The Perfect Candidate

Regia:

Haifaa Al Mansour
Produzione: Razor Film Produktion (Gerhard Meixner, Roman Paul), Haifaa Al Mansour’s Establishment for Audiovisual Media (Haifaa Al Mansour)
Durata: 101’
Lingua: arabo
Paesi: Arabia Saudita, Germania
Interpreti: Mila Alzahrani, Dhay, Nourah Al Awad, Khalid Abdulrhim
Sceneggiatura: Haifaa Al Mansour, Brad Niemann
Fotografia: Patrick Orth
Montaggio: Andreas Wodraschke
Scenografia: Olivier Meidinger
Costumi: Heike Fademrecht
Musica: Volker Bertelmann
Suono: Uve Haußig
Regia: Haifaa Al Mansour

La candidatura inaspettata di una giovane e determinata dottoressa saudita alle elezioni comunali sconvolge la sua famiglia e la comunità locale, che si misura con la difficoltà di accettare la prima candidata donna della città.

Recensione

Un film per le donne che dovrebbe, tuttavia, essere visto soprattutto dagli uomini. Un film sulle donne che appare già visto e superato ma di cui in realtà abbiamo sempre bisogno, anche noi occidentali considerati emancipati.
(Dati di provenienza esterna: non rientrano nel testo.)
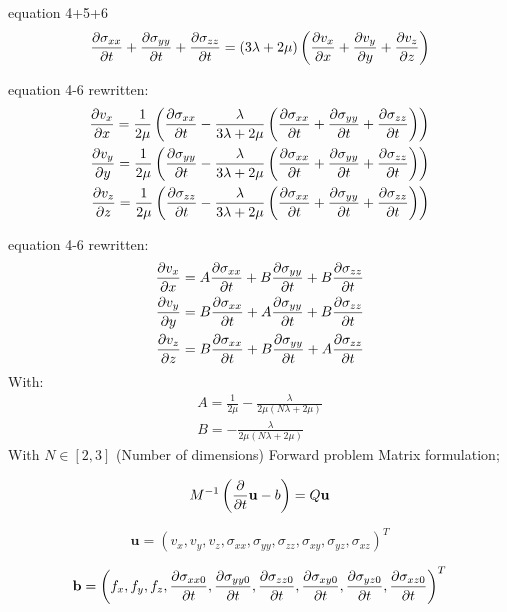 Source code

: \documentclass[pdftex,a4paper,parskip,listof=totoc,bibliography=totoc,onehalfspacing,12pt]{scrreprt}
\begin{document}
equation 4+5+6
\begin{equation}
 \pdv{\sigma_{xx}}{t}+\pdv{\sigma_{yy}}{t}+\pdv{\sigma_{zz}}{t}=\left(3\lambda+2\mu\right)\left(\pdv{v_x}{x}+\pdv{v_y}{y}+ \pdv{v_z}{z}\right)
\end{equation}


equation 4-6 rewritten:
\begin{align}
\pdv{v_x}{x}=\frac{1}{2\mu} \left(\pdv{\sigma_{xx}}{t} - \frac{\lambda}{3\lambda+2\mu} \left(\pdv{\sigma_{xx}}{t}+\pdv{\sigma_{yy}}{t}+\pdv{\sigma_{zz}}{t}\right)\right)\\
\pdv{v_y}{y}=\frac{1}{2\mu} \left(\pdv{\sigma_{yy}}{t} - \frac{\lambda}{3\lambda+2\mu} \left(\pdv{\sigma_{xx}}{t}+\pdv{\sigma_{yy}}{t}+\pdv{\sigma_{zz}}{t}\right)\right)\\
\pdv{v_z}{z}=\frac{1}{2\mu} \left(\pdv{\sigma_{zz}}{t} - \frac{\lambda}{3\lambda+2\mu} \left(\pdv{\sigma_{xx}}{t}+\pdv{\sigma_{yy}}{t}+\pdv{\sigma_{zz}}{t}\right)\right)
\end{align}

equation 4-6 rewritten:
\begin{align}
\pdv{v_x}{x}=A\pdv{\sigma_{xx}}{t} + B \pdv{\sigma_{yy}}{t}+B\pdv{\sigma_{zz}}{t}\\
\pdv{v_y}{y}=B\pdv{\sigma_{xx}}{t} + A \pdv{\sigma_{yy}}{t}+B\pdv{\sigma_{zz}}{t}\\
\pdv{v_z}{z}= B\pdv{\sigma_{xx}}{t} + B \pdv{\sigma_{yy}}{t}+A\pdv{\sigma_{zz}}{t}
\end{align}
With:
\begin{align}
A=\frac{1}{2\mu}-\frac{\lambda}{2\mu(N\lambda+2\mu)}\\
B=-\frac{\lambda}{2\mu(N\lambda+2\mu)}
\end{align}
With $N\in[2,3]$ (Number of dimensions)
Forward problem Matrix formulation;

\begin{equation}
 M^{-1}\left( \pdv{}{t}\mathbf{u}-b \right) =Q\mathbf{u}
\end{equation}


\begin{equation}
\mathbf{u}=\left(v_x,v_y,v_z,\sigma_{xx},\sigma_{yy},\sigma_{zz},\sigma_{xy},\sigma_{yz} ,\sigma_{xz} \right)^T
\end{equation}

\begin{equation}
\mathbf{b}=\left(f_x,f_y,f_z,\pdv{\sigma_{xx0}}{t},\pdv{\sigma_{yy0}}{t},\pdv{\sigma_{zz0}}{t},\pdv{\sigma_{xy0}}{t},\pdv{\sigma_{yz0}}{t},\pdv{\sigma_{xz0}}{t}\right)^T
\end{equation}
\end{document}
La protagonista è la giovane e coraggiosa Maryam, dottoressa in un ospedale, la cui strada dismessa impedisce un repentino aiuto da parte degli addetti agli ammalati. Per Maryam la strada da sistemare diventa un chiodo fisso tanto da essere pronta a tutto: anche a candidarsi al consiglio comunale.
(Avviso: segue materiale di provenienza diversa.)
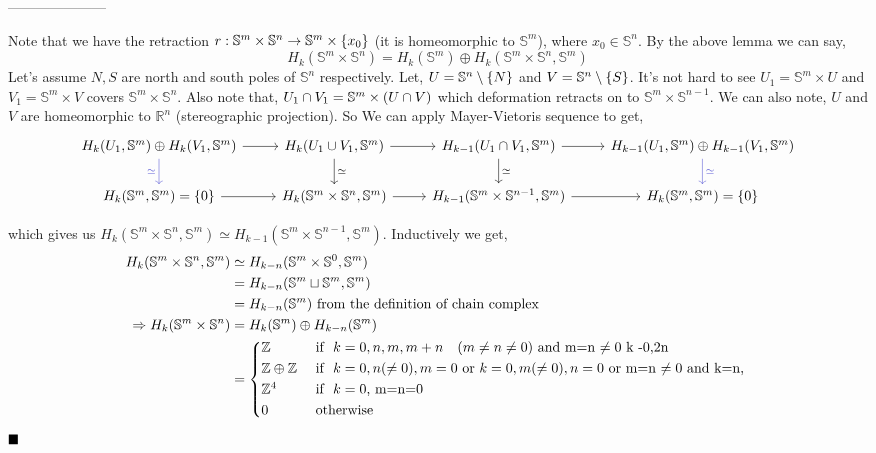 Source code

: \documentclass[11pt]{article}
\newcommand{\bb}[1]{\mathbb{#1}}
\newcommand{\Z}{\bb{Z}}
\newcommand{\R}{\mathbb{R}}
\newcommand{\s}{\bb{S}}
\begin{document}
\begin{center}
    ---------------------
\end{center}
Note that we have the retraction $r : \s^m \times \s^n \to \s^m \times \qty{x_0}$ (it is homeomorphic to $\s^m$), where $x_0 \in \s^n$. By the above lemma we can say, $$H_k(\s^m \times \s^n) = H_k(\s^m) \oplus H_k(\s^m \times \s^n, \s^m)$$
Let's assume $N,S$ are north and south poles of $\s^n$ respectively. Let, $U = \s^n \setminus \qty{N}$ and $V = \s^n \setminus \qty{S}$. It's not hard to see $U_1 = \s^m \times U$ and $V_1 = \s^m \times V$ covers $\s^m \times \s^n$. Also note that, $U_1 \cap V_1 = \s^m \times \qty(U \cap V)$ which deformation retracts on to $\s^m \times \s^{n-1}$. We can also note, $U$ and $V$ are homeomorphic to $\R^n$ (stereographic projection). So We can apply Mayer-Vietoris sequence to get, 
\[\begin{tikzcd}
	{H_k(U_1,\s^m)\oplus H_k(V_1,\s^m)} & {H_k(U_1 \cup V_1,\s^m)} & {H_{k-1}(U_1 \cap V_1,\s^m)} & {H_{k-1}(U_1,\s^m)\oplus H_{k-1}(V_1,\s^m)} \\
	{H_k(\s^m,\s^m) =\qty{0}} & {H_k(\s^m\times \s^n,\s^m)} & {H_{k-1}(\s^m \times \s^{n-1},\s^m)} & {H_k(\s^m,\s^m)=\qty{0}}
	\arrow[from=1-1, to=1-2]
	\arrow[from=1-2, to=1-3]
	\arrow[from=1-3, to=1-4]
	\arrow["\simeq"', color={rgb,255:red,92;green,92;blue,214}, from=1-1, to=2-1]
	\arrow["\simeq", color={rgb,255:red,92;green,92;blue,214}, from=1-4, to=2-4]
	\arrow["\simeq", from=1-2, to=2-2]
	\arrow["\simeq", from=1-3, to=2-3]
	\arrow[from=2-1, to=2-2]
	\arrow[from=2-2, to=2-3]
	\arrow[from=2-3, to=2-4]
\end{tikzcd}\]

\noindent which gives us $H_k(\s^m \times \s^n, \s^m) \simeq H_{k-1}(\s^m \times \s^{n-1}, \s^m)$. Inductively we get, \begin{align*}
    H_k(\s^m \times \s^n, \s^m) &\simeq H_{k-n}(\s^m \times \s^0, \s^m) \\
    &= H_{k-n}(\s^m \sqcup \s^m, \s^m)\\
    &= H_{k-n}(\s^m) \text{   from the definition of chain complex } \\
    \Rightarrow H_k(\s^m \times \s^n) &= H_{k}(\s^m) \oplus H_{k-n}(\s^m) \\
    &= \begin{cases*}
        \Z & \text{ if } $k = 0,n,m, m+n$ \text{ } $( m\neq n \neq 0)$ and m=n $\neq 0$ k -0,2n\\
        \Z \oplus \Z & \text{ if } $k =0,n(\neq 0),m=0$ or $k =0,m(\neq 0),n=0$ or m=n $\neq 0$ and k=n, \\
        \Z^4 & \text{ if } $k =0$, m=n=0 \\
        0 & \text{ otherwise }
    \end{cases*}
\end{align*} $\hfill \blacksquare$
    
\end{document}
Per poter comprendere il film è necessario capire in quale tipo di comunità esso è ambientato; per noi occidentali osservare una donna candidarsi in politica non è affatto motivo di scandalo o disagio familiare ma per Maryam e la sua famiglia, composta dalle due sorelle e dal padre, la situazione appare molto grande ed oggetto di chiacchiere e preoccupazioni.  Le donne, nel mondo saudita, stanno acquistando maggiori diritti ma rimangono comunque considerati dalla società esseri inferiori: non possono parlare in pubblico con gli uomini, hanno la necessità di avere un tutore per ottenere il permesso di viaggiare e devono chiedere al marito chi votare. Le donne, quindi, alle quali Maryam si rivolge non hanno la possibilità di farla vincere nel consiglio comunale ed ella rendendosi conto di ciò decide di orientarsi verso gli uomini con cui, in realtà, non potrebbe parlare in pubblico.
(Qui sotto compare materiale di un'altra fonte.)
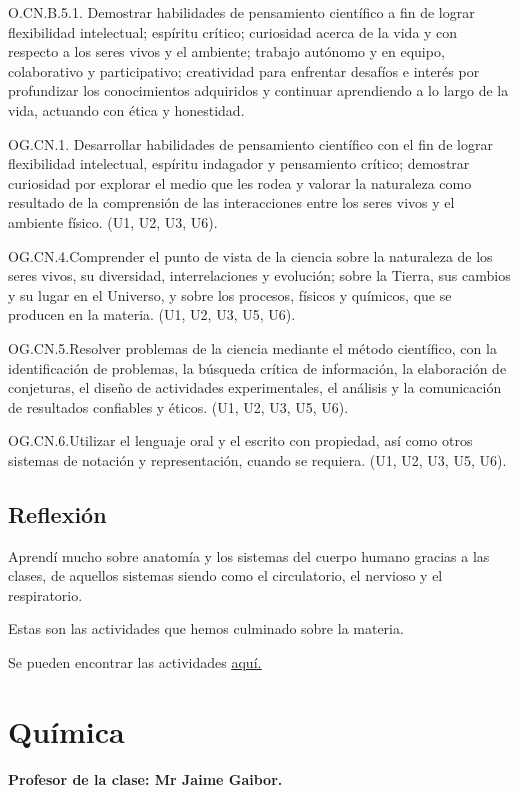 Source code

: \documentclass[a4paper, 12pt]{article}
\begin{document}
O.CN.B.5.1. Demostrar habilidades de pensamiento científico a fin de lograr flexibilidad intelectual; espíritu crítico; curiosidad acerca de la vida y con respecto a los seres vivos y el ambiente; trabajo autónomo y en equipo, colaborativo y participativo; creatividad para enfrentar desafíos e interés por profundizar los conocimientos adquiridos y continuar aprendiendo a lo largo de la vida, actuando con ética y honestidad.

OG.CN.1. Desarrollar habilidades de pensamiento científico con el fin de lograr flexibilidad intelectual, espíritu indagador y pensamiento crítico; demostrar curiosidad por explorar el medio que les rodea y valorar la naturaleza como resultado de la comprensión de las interacciones entre los seres vivos y el ambiente físico. (U1, U2, U3, U6).

OG.CN.4.Comprender el punto de vista de la ciencia sobre la naturaleza de los seres vivos, su diversidad, interrelaciones y evolución; sobre la Tierra, sus cambios y su lugar en el Universo, y sobre los procesos, físicos y químicos, que se producen en la materia. (U1, U2, U3, U5, U6).

OG.CN.5.Resolver problemas de la ciencia mediante el método científico, con la identificación de problemas, la búsqueda crítica de información, la elaboración de conjeturas, el diseño de actividades experimentales, el análisis y la comunicación de resultados confiables y éticos. (U1, U2, U3, U5, U6).

OG.CN.6.Utilizar el lenguaje oral y el escrito con propiedad, así como otros sistemas de notación y representación, cuando se requiera. (U1, U2, U3, U5, U6).

\subsection{Reflexión}
Aprendí mucho sobre anatomía y los sistemas del cuerpo humano gracias a las clases, de aquellos sistemas siendo como el circulatorio, el nervioso y el respiratorio.

Estas son las actividades que hemos culminado sobre la materia.

Se pueden encontrar las actividades \href{https://drive.google.com/drive/folders/1YKD8CT8OZtmeYhkY7_T-5Bcr-CvnnMNm?usp=sharing}{\underline{aquí.}}

\section{Química}
\textbf{Profesor de la clase: Mr Jaime Gaibor.}
\end{document}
Il microcosmo familiare è composto dal padre, musicista, appena partito in tournée con la sua banda, dopo anni di lavoro come suonatore nei matrimoni, dalla sorella Selma, fotografa, che inizialmente non appoggia Maryam, ma successivamente cambia idea vedendo la sua tenacia e dalla sorella minore, contraria alla sua candidatura in quanto oggetto di vergogna e malelingue.

“Dobbiamo provare”: questo dichiara Maryam a chi le domanda il perché del suo gesto e in questo sta la sua forza. Tenta di farcela, nonostante l’ostacolo insormontabile che la società le mette davanti e le titubanze delle persone che le stanno accanto (anche nel suo stesso staff c’è chi dichiara apertamente che non andrà a votare in quanto è qualcosa che non fa – è una donna).

La normalità che il film possiede per noi occidentali consente di capire l’opera stessa: bisognerebbe essere consapevoli del ruolo e del valore che le donne, così come ogni altro essere umano, hanno; un valore che dovrebbe essere naturalmente ovvio e accettato. L’emblema della determinazione e della forza di Maryam risiede nel vecchio paziente che inizialmente non vuole essere visitato e curato da lei in quanto donna, preferendole gli infermieri e che successivamente dichiara di averla votata e che avrebbe senz’altro meritato la vittoria (lei gli ha salvato la vita e lui si è reso conto del suo valore).

Maryam risponde che sì, avrebbe meritato di vincere. Cosa c’è di più onesto  e semplice da dichiarare se non il proprio libero pensiero, frutto della consapevolezza di sè stessi?